= THE PROBLEM =
Omit each picture as you copy the entries exactly.
-.-.-
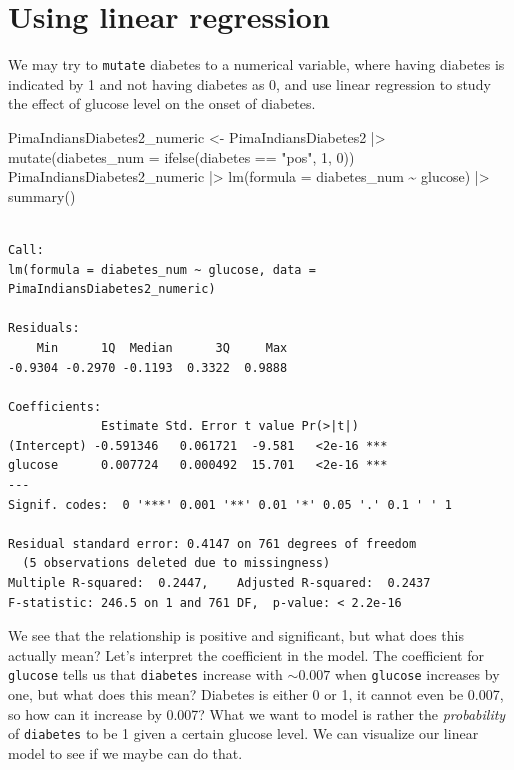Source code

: \documentclass[
  letterpaper,
  DIV=11,
  numbers=noendperiod]{scrreprt}
\newenvironment{Shaded}{\begin{snugshade}}{\end{snugshade}}
\newcommand{\AttributeTok}[1]{\textcolor[rgb]{0.40,0.45,0.13}{#1}}
\newcommand{\DecValTok}[1]{\textcolor[rgb]{0.68,0.00,0.00}{#1}}
\newcommand{\FunctionTok}[1]{\textcolor[rgb]{0.28,0.35,0.67}{#1}}
\newcommand{\NormalTok}[1]{\textcolor[rgb]{0.00,0.23,0.31}{#1}}
\newcommand{\OtherTok}[1]{\textcolor[rgb]{0.00,0.23,0.31}{#1}}
\newcommand{\SpecialCharTok}[1]{\textcolor[rgb]{0.37,0.37,0.37}{#1}}
\newcommand{\StringTok}[1]{\textcolor[rgb]{0.13,0.47,0.30}{#1}}
\begin{document}
\section{Using linear regression}\label{using-linear-regression}

We may try to \texttt{mutate} diabetes to a numerical variable, where
having diabetes is indicated by 1 and not having diabetes as 0, and use
linear regression to study the effect of glucose level on the onset of
diabetes.

\begin{Shaded}
\begin{Highlighting}[]
\NormalTok{PimaIndiansDiabetes2\_numeric }\OtherTok{\textless{}{-}}\NormalTok{ PimaIndiansDiabetes2 }\SpecialCharTok{|\textgreater{}}
  \FunctionTok{mutate}\NormalTok{(}\AttributeTok{diabetes\_num =} \FunctionTok{ifelse}\NormalTok{(diabetes }\SpecialCharTok{==} \StringTok{"pos"}\NormalTok{, }\DecValTok{1}\NormalTok{, }\DecValTok{0}\NormalTok{))}
\NormalTok{PimaIndiansDiabetes2\_numeric }\SpecialCharTok{|\textgreater{}}  
  \FunctionTok{lm}\NormalTok{(}\AttributeTok{formula =}\NormalTok{ diabetes\_num }\SpecialCharTok{\textasciitilde{}}\NormalTok{ glucose) }\SpecialCharTok{|\textgreater{}} 
  \FunctionTok{summary}\NormalTok{()}
\end{Highlighting}
\end{Shaded}

\begin{verbatim}

Call:
lm(formula = diabetes_num ~ glucose, data = PimaIndiansDiabetes2_numeric)

Residuals:
    Min      1Q  Median      3Q     Max 
-0.9304 -0.2970 -0.1193  0.3322  0.9888 

Coefficients:
             Estimate Std. Error t value Pr(>|t|)    
(Intercept) -0.591346   0.061721  -9.581   <2e-16 ***
glucose      0.007724   0.000492  15.701   <2e-16 ***
---
Signif. codes:  0 '***' 0.001 '**' 0.01 '*' 0.05 '.' 0.1 ' ' 1

Residual standard error: 0.4147 on 761 degrees of freedom
  (5 observations deleted due to missingness)
Multiple R-squared:  0.2447,    Adjusted R-squared:  0.2437 
F-statistic: 246.5 on 1 and 761 DF,  p-value: < 2.2e-16
\end{verbatim}

We see that the relationship is positive and significant, but what does
this actually mean? Let's interpret the coefficient in the model. The
coefficient for \texttt{glucose} tells us that \texttt{diabetes}
increase with \(\sim0.007\) when \texttt{glucose} increases by one, but
what does this mean? Diabetes is either 0 or 1, it cannot even be 0.007,
so how can it increase by 0.007? What we want to model is rather the
\emph{probability} of \texttt{diabetes} to be 1 given a certain glucose
level. We can visualize our linear model to see if we maybe can do that.
\end{document}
-.-.-
= SOLUTION TO THE EXERCISE =
Source code

: \documentclass[
  letterpaper,
  DIV=11,
  numbers=noendperiod]{scrreprt}
\newenvironment{Shaded}{\begin{snugshade}}{\end{snugshade}}
\newcommand{\AttributeTok}[1]{\textcolor[rgb]{0.40,0.45,0.13}{#1}}
\newcommand{\DecValTok}[1]{\textcolor[rgb]{0.68,0.00,0.00}{#1}}
\newcommand{\FunctionTok}[1]{\textcolor[rgb]{0.28,0.35,0.67}{#1}}
\newcommand{\NormalTok}[1]{\textcolor[rgb]{0.00,0.23,0.31}{#1}}
\newcommand{\OtherTok}[1]{\textcolor[rgb]{0.00,0.23,0.31}{#1}}
\newcommand{\SpecialCharTok}[1]{\textcolor[rgb]{0.37,0.37,0.37}{#1}}
\newcommand{\StringTok}[1]{\textcolor[rgb]{0.13,0.47,0.30}{#1}}
\begin{document}
\section{Using linear regression}\label{using-linear-regression}

We may try to \texttt{mutate} diabetes to a numerical variable, where
having diabetes is indicated by 1 and not having diabetes as 0, and use
linear regression to study the effect of glucose level on the onset of
diabetes.

\begin{Shaded}
\begin{Highlighting}[]
\NormalTok{PimaIndiansDiabetes2\_numeric }\OtherTok{\textless{}{-}}\NormalTok{ PimaIndiansDiabetes2 }\SpecialCharTok{|\textgreater{}}
  \FunctionTok{mutate}\NormalTok{(}\AttributeTok{diabetes\_num =} \FunctionTok{ifelse}\NormalTok{(diabetes }\SpecialCharTok{==} \StringTok{"pos"}\NormalTok{, }\DecValTok{1}\NormalTok{, }\DecValTok{0}\NormalTok{))}
\NormalTok{PimaIndiansDiabetes2\_numeric }\SpecialCharTok{|\textgreater{}}  
  \FunctionTok{lm}\NormalTok{(}\AttributeTok{formula =}\NormalTok{ diabetes\_num }\SpecialCharTok{\textasciitilde{}}\NormalTok{ glucose) }\SpecialCharTok{|\textgreater{}} 
  \FunctionTok{summary}\NormalTok{()}
\end{Highlighting}
\end{Shaded}

\begin{verbatim}

Call:
lm(formula = diabetes_num ~ glucose, data = PimaIndiansDiabetes2_numeric)

Residuals:
    Min      1Q  Median      3Q     Max 
-0.9304 -0.2970 -0.1193  0.3322  0.9888 

Coefficients:
             Estimate Std. Error t value Pr(>|t|)    
(Intercept) -0.591346   0.061721  -9.581   <2e-16 ***
glucose      0.007724   0.000492  15.701   <2e-16 ***
---
Signif. codes:  0 '***' 0.001 '**' 0.01 '*' 0.05 '.' 0.1 ' ' 1

Residual standard error: 0.4147 on 761 degrees of freedom
  (5 observations deleted due to missingness)
Multiple R-squared:  0.2447,    Adjusted R-squared:  0.2437 
F-statistic: 246.5 on 1 and 761 DF,  p-value: < 2.2e-16
\end{verbatim}

We see that the relationship is positive and significant, but what does
this actually mean? Let's interpret the coefficient in the model. The
coefficient for \texttt{glucose} tells us that \texttt{diabetes}
increase with \(\sim0.007\) when \texttt{glucose} increases by one, but
what does this mean? Diabetes is either 0 or 1, it cannot even be 0.007,
so how can it increase by 0.007? What we want to model is rather the
\emph{probability} of \texttt{diabetes} to be 1 given a certain glucose
level. We can visualize our linear model to see if we maybe can do that.
\end{document}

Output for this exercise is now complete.